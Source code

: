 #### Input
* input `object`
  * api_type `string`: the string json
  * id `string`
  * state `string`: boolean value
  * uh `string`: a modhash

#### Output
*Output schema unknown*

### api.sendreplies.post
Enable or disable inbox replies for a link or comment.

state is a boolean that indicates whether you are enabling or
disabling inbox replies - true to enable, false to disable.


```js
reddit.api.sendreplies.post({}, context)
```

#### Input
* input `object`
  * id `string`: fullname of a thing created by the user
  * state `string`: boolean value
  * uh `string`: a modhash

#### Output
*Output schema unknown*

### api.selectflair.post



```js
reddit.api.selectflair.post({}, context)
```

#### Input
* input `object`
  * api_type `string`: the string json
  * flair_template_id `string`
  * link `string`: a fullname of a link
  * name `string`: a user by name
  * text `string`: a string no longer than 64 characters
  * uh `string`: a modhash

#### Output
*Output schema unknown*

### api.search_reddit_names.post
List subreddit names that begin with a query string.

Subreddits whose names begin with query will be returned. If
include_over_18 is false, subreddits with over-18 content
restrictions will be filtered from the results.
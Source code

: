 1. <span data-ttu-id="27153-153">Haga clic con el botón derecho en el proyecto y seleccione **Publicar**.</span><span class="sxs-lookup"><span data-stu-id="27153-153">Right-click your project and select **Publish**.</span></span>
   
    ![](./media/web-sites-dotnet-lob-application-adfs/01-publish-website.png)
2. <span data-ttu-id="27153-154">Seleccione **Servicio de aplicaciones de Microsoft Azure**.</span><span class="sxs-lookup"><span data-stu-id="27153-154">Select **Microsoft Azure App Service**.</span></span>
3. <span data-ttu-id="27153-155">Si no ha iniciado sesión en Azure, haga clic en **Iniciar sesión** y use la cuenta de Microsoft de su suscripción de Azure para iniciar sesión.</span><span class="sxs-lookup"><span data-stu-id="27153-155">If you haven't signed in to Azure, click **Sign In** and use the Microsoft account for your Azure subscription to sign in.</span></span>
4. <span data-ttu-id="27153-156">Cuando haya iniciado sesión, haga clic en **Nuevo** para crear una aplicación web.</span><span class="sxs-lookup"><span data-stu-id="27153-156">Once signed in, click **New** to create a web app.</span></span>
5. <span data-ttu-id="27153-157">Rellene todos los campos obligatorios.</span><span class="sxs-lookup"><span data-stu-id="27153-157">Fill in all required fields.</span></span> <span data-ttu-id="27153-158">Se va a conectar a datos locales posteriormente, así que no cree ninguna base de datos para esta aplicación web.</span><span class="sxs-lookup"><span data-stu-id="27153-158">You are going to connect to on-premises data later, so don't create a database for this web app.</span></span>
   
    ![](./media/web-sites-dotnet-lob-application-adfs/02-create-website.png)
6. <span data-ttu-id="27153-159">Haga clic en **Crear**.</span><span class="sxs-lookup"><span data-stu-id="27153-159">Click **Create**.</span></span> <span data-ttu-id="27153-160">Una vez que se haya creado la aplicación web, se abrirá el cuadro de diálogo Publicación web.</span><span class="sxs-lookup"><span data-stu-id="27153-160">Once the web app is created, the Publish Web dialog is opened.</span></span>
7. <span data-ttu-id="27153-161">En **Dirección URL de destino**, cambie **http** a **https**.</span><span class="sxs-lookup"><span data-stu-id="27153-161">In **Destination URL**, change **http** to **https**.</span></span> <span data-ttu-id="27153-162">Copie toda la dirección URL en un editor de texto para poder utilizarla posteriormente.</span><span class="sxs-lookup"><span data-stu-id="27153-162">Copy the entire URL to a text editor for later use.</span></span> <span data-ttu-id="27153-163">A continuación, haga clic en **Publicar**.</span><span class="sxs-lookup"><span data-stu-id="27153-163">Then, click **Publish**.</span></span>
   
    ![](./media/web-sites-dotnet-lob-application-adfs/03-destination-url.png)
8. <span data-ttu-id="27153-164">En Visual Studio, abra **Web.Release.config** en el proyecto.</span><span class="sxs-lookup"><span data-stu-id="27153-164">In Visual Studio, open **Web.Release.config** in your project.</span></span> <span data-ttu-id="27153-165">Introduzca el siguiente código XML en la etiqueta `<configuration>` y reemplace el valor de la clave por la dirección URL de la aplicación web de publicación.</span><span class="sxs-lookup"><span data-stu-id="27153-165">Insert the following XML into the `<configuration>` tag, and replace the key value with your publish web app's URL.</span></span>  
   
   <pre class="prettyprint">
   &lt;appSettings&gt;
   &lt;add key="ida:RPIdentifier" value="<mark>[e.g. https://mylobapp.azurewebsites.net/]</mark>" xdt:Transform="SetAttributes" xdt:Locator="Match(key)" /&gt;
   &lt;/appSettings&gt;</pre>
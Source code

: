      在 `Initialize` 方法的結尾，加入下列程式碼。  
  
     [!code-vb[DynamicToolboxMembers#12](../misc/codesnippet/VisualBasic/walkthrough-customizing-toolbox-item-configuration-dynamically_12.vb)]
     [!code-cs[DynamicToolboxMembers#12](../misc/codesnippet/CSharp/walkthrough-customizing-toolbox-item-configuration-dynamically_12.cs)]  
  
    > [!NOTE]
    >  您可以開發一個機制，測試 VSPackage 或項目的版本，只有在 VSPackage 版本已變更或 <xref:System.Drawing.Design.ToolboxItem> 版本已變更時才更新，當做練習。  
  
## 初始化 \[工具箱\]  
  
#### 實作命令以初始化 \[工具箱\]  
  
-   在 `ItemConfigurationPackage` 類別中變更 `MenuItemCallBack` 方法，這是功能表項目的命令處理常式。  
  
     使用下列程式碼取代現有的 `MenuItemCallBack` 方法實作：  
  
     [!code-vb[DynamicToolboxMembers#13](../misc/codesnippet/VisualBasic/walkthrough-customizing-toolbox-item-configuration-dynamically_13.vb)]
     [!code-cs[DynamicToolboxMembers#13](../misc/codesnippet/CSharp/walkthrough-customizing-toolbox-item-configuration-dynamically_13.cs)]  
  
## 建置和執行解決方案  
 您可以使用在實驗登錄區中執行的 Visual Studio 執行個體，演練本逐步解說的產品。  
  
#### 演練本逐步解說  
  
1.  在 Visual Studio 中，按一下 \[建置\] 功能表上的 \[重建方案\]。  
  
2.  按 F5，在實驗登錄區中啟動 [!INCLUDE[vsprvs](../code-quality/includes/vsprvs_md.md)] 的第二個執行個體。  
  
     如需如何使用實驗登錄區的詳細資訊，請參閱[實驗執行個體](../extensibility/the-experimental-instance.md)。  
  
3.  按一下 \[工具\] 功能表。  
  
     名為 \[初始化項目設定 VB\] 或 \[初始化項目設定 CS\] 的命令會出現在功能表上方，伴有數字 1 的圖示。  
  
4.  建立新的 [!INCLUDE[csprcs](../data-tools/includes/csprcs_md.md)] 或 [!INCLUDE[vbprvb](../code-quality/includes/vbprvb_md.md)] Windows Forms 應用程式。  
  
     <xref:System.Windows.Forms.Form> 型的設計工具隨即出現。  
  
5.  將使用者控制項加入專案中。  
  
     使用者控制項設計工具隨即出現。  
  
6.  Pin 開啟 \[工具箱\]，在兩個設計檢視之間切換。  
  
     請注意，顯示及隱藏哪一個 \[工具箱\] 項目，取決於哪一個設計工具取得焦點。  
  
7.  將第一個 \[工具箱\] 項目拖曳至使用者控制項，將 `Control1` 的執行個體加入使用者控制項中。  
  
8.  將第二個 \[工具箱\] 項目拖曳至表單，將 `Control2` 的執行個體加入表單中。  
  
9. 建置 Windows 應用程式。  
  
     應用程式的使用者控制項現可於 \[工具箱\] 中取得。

## [Assignment]
Give back the material in full, word for word.

## [Exercise response]
Source code

: #### Input
* input `object`
  * api_type `string`: the string json
  * id `string`
  * state `string`: boolean value
  * uh `string`: a modhash

#### Output
*Output schema unknown*

### api.sendreplies.post
Enable or disable inbox replies for a link or comment.

state is a boolean that indicates whether you are enabling or
disabling inbox replies - true to enable, false to disable.


```js
reddit.api.sendreplies.post({}, context)
```

#### Input
* input `object`
  * id `string`: fullname of a thing created by the user
  * state `string`: boolean value
  * uh `string`: a modhash

#### Output
*Output schema unknown*

### api.selectflair.post



```js
reddit.api.selectflair.post({}, context)
```

#### Input
* input `object`
  * api_type `string`: the string json
  * flair_template_id `string`
  * link `string`: a fullname of a link
  * name `string`: a user by name
  * text `string`: a string no longer than 64 characters
  * uh `string`: a modhash

#### Output
*Output schema unknown*

### api.search_reddit_names.post
List subreddit names that begin with a query string.

Subreddits whose names begin with query will be returned. If
include_over_18 is false, subreddits with over-18 content
restrictions will be filtered from the results.
Source code

: 1. <span data-ttu-id="27153-153">Haga clic con el botón derecho en el proyecto y seleccione **Publicar**.</span><span class="sxs-lookup"><span data-stu-id="27153-153">Right-click your project and select **Publish**.</span></span>
   
    ![](./media/web-sites-dotnet-lob-application-adfs/01-publish-website.png)
2. <span data-ttu-id="27153-154">Seleccione **Servicio de aplicaciones de Microsoft Azure**.</span><span class="sxs-lookup"><span data-stu-id="27153-154">Select **Microsoft Azure App Service**.</span></span>
3. <span data-ttu-id="27153-155">Si no ha iniciado sesión en Azure, haga clic en **Iniciar sesión** y use la cuenta de Microsoft de su suscripción de Azure para iniciar sesión.</span><span class="sxs-lookup"><span data-stu-id="27153-155">If you haven't signed in to Azure, click **Sign In** and use the Microsoft account for your Azure subscription to sign in.</span></span>
4. <span data-ttu-id="27153-156">Cuando haya iniciado sesión, haga clic en **Nuevo** para crear una aplicación web.</span><span class="sxs-lookup"><span data-stu-id="27153-156">Once signed in, click **New** to create a web app.</span></span>
5. <span data-ttu-id="27153-157">Rellene todos los campos obligatorios.</span><span class="sxs-lookup"><span data-stu-id="27153-157">Fill in all required fields.</span></span> <span data-ttu-id="27153-158">Se va a conectar a datos locales posteriormente, así que no cree ninguna base de datos para esta aplicación web.</span><span class="sxs-lookup"><span data-stu-id="27153-158">You are going to connect to on-premises data later, so don't create a database for this web app.</span></span>
   
    ![](./media/web-sites-dotnet-lob-application-adfs/02-create-website.png)
6. <span data-ttu-id="27153-159">Haga clic en **Crear**.</span><span class="sxs-lookup"><span data-stu-id="27153-159">Click **Create**.</span></span> <span data-ttu-id="27153-160">Una vez que se haya creado la aplicación web, se abrirá el cuadro de diálogo Publicación web.</span><span class="sxs-lookup"><span data-stu-id="27153-160">Once the web app is created, the Publish Web dialog is opened.</span></span>
7. <span data-ttu-id="27153-161">En **Dirección URL de destino**, cambie **http** a **https**.</span><span class="sxs-lookup"><span data-stu-id="27153-161">In **Destination URL**, change **http** to **https**.</span></span> <span data-ttu-id="27153-162">Copie toda la dirección URL en un editor de texto para poder utilizarla posteriormente.</span><span class="sxs-lookup"><span data-stu-id="27153-162">Copy the entire URL to a text editor for later use.</span></span> <span data-ttu-id="27153-163">A continuación, haga clic en **Publicar**.</span><span class="sxs-lookup"><span data-stu-id="27153-163">Then, click **Publish**.</span></span>
   
    ![](./media/web-sites-dotnet-lob-application-adfs/03-destination-url.png)
8. <span data-ttu-id="27153-164">En Visual Studio, abra **Web.Release.config** en el proyecto.</span><span class="sxs-lookup"><span data-stu-id="27153-164">In Visual Studio, open **Web.Release.config** in your project.</span></span> <span data-ttu-id="27153-165">Introduzca el siguiente código XML en la etiqueta `<configuration>` y reemplace el valor de la clave por la dirección URL de la aplicación web de publicación.</span><span class="sxs-lookup"><span data-stu-id="27153-165">Insert the following XML into the `<configuration>` tag, and replace the key value with your publish web app's URL.</span></span>  
   
   <pre class="prettyprint">
   &lt;appSettings&gt;
   &lt;add key="ida:RPIdentifier" value="<mark>[e.g. https://mylobapp.azurewebsites.net/]</mark>" xdt:Transform="SetAttributes" xdt:Locator="Match(key)" /&gt;
   &lt;/appSettings&gt;</pre>
Source code

:      在 `Initialize` 方法的結尾，加入下列程式碼。  
  
     [!code-vb[DynamicToolboxMembers#12](../misc/codesnippet/VisualBasic/walkthrough-customizing-toolbox-item-configuration-dynamically_12.vb)]
     [!code-cs[DynamicToolboxMembers#12](../misc/codesnippet/CSharp/walkthrough-customizing-toolbox-item-configuration-dynamically_12.cs)]  
  
    > [!NOTE]
    >  您可以開發一個機制，測試 VSPackage 或項目的版本，只有在 VSPackage 版本已變更或 <xref:System.Drawing.Design.ToolboxItem> 版本已變更時才更新，當做練習。  
  
## 初始化 \[工具箱\]  
  
#### 實作命令以初始化 \[工具箱\]  
  
-   在 `ItemConfigurationPackage` 類別中變更 `MenuItemCallBack` 方法，這是功能表項目的命令處理常式。  
  
     使用下列程式碼取代現有的 `MenuItemCallBack` 方法實作：  
  
     [!code-vb[DynamicToolboxMembers#13](../misc/codesnippet/VisualBasic/walkthrough-customizing-toolbox-item-configuration-dynamically_13.vb)]
     [!code-cs[DynamicToolboxMembers#13](../misc/codesnippet/CSharp/walkthrough-customizing-toolbox-item-configuration-dynamically_13.cs)]  
  
## 建置和執行解決方案  
 您可以使用在實驗登錄區中執行的 Visual Studio 執行個體，演練本逐步解說的產品。  
  
#### 演練本逐步解說  
  
1.  在 Visual Studio 中，按一下 \[建置\] 功能表上的 \[重建方案\]。  
  
2.  按 F5，在實驗登錄區中啟動 [!INCLUDE[vsprvs](../code-quality/includes/vsprvs_md.md)] 的第二個執行個體。  
  
     如需如何使用實驗登錄區的詳細資訊，請參閱[實驗執行個體](../extensibility/the-experimental-instance.md)。  
  
3.  按一下 \[工具\] 功能表。  
  
     名為 \[初始化項目設定 VB\] 或 \[初始化項目設定 CS\] 的命令會出現在功能表上方，伴有數字 1 的圖示。  
  
4.  建立新的 [!INCLUDE[csprcs](../data-tools/includes/csprcs_md.md)] 或 [!INCLUDE[vbprvb](../code-quality/includes/vbprvb_md.md)] Windows Forms 應用程式。  
  
     <xref:System.Windows.Forms.Form> 型的設計工具隨即出現。  
  
5.  將使用者控制項加入專案中。  
  
     使用者控制項設計工具隨即出現。  
  
6.  Pin 開啟 \[工具箱\]，在兩個設計檢視之間切換。  
  
     請注意，顯示及隱藏哪一個 \[工具箱\] 項目，取決於哪一個設計工具取得焦點。  
  
7.  將第一個 \[工具箱\] 項目拖曳至使用者控制項，將 `Control1` 的執行個體加入使用者控制項中。  
  
8.  將第二個 \[工具箱\] 項目拖曳至表單，將 `Control2` 的執行個體加入表單中。  
  
9. 建置 Windows 應用程式。  
  
     應用程式的使用者控制項現可於 \[工具箱\] 中取得。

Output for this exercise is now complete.